- Supreme Court of the United States

Decided May 24, 1976
- Full case name: South Prairie Construction Co. v. Local No. 627, International Union of Operating Engineers, AFL-CIO, et al.
- Citations: 425 U.S. 800 (more) 96 S. Ct. 1842; 48 L. Ed. 2d 382

Court membership
- Chief Justice Warren E. Burger Associate Justices William J. Brennan Jr. · Potter Stewart Byron White · Thurgood Marshall Harry Blackmun · Lewis F. Powell Jr. William Rehnquist · John P. Stevens

Case opinion
- Per curiam

= South Prairie Construction Co. v. Local No. 627, International Union of Operating Engineers =

South Prairie Construction Co. v. Local No 627, International Union of Operating Engineers, AFL-CIO, 425 U.S. 800 (1976), is a US labor law case, concerning the scope of labor rights in the United States.

==Facts==
The union, Local No 627 of the International Union of Operating Engineers claimed that the South Prairie Construction Co and Peter Kiewit Sons' Co were both a single employer, and that they were committing an unfair labor practice under the National Labor Relations Act 1935 §8(a)(5) by refusing to apply a collective agreement to them. The union was already the representative of the bargaining unit.
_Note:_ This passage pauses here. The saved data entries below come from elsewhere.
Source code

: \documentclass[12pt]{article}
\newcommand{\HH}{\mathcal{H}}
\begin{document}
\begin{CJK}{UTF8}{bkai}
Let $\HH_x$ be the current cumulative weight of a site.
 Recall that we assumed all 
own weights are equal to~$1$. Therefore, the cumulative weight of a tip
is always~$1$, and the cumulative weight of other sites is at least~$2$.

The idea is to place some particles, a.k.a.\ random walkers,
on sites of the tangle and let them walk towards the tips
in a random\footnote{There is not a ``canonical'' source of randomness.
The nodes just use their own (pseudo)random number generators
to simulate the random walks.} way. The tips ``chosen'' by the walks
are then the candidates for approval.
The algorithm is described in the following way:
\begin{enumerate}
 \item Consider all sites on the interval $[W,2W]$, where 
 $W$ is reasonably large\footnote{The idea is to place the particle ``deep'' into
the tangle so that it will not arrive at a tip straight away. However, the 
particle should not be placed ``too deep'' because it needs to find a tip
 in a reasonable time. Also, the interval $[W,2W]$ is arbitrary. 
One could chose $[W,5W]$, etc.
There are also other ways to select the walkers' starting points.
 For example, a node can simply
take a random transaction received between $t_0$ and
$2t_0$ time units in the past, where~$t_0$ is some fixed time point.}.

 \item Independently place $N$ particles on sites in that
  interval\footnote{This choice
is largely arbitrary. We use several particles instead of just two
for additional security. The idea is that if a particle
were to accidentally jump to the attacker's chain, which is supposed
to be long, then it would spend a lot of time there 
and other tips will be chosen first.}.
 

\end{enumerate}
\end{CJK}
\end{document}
The Administrative law judge held that the firms were one employer. The National Labor Relations Board held that South Prairie Co and Kiewit Co were separate employers. The Court of Appeals, DC Circuit, decided the firms were a single employer, reversing the NLRB decision under Radio and Television Broadcast Technicians Local Union 1264 v. Broadcast Service [1965] USSC 51, 380 U.S. 255 (1965).

==Judgment==
The Supreme Court found that the DC Circuit had legitimately identified two corporations as a single employer given that they had a "very substantial qualitative degree of centralized control of labor", but that further determination of the relevant bargaining unit should have been remitted to the NLRB.

Stating that it was applying the criteria recognized by this Court in Radio and Television Broadcast Technicians Local Union 1264 v. Broadcast Service, 380 U.S. 255, 85 S.Ct. 876, 13 L.Ed.2d 789 (1965),3 the Court of Appeals disagreed with the Board and decided that on the facts presented Kiewit and South Prairie were a single "employer." It reasoned that in addition to the "presence of a very substantial qualitative degree of centralized control of labor relations," the facts "evidence a substantial qualitative degree of interrelation of operations and common management one that we are satisfied would not be found in the arm's length relationship existing among unintegrated companies". 171 U.S.App.D.C. 102, 108, 109, 518 F.2d 1040, 1046, 1047 (1975). The Board's finding to the contrary was, therefore, in the view of the Court of Appeals "not warranted by the record." Id., at 109, 518 F.2d, at 1047.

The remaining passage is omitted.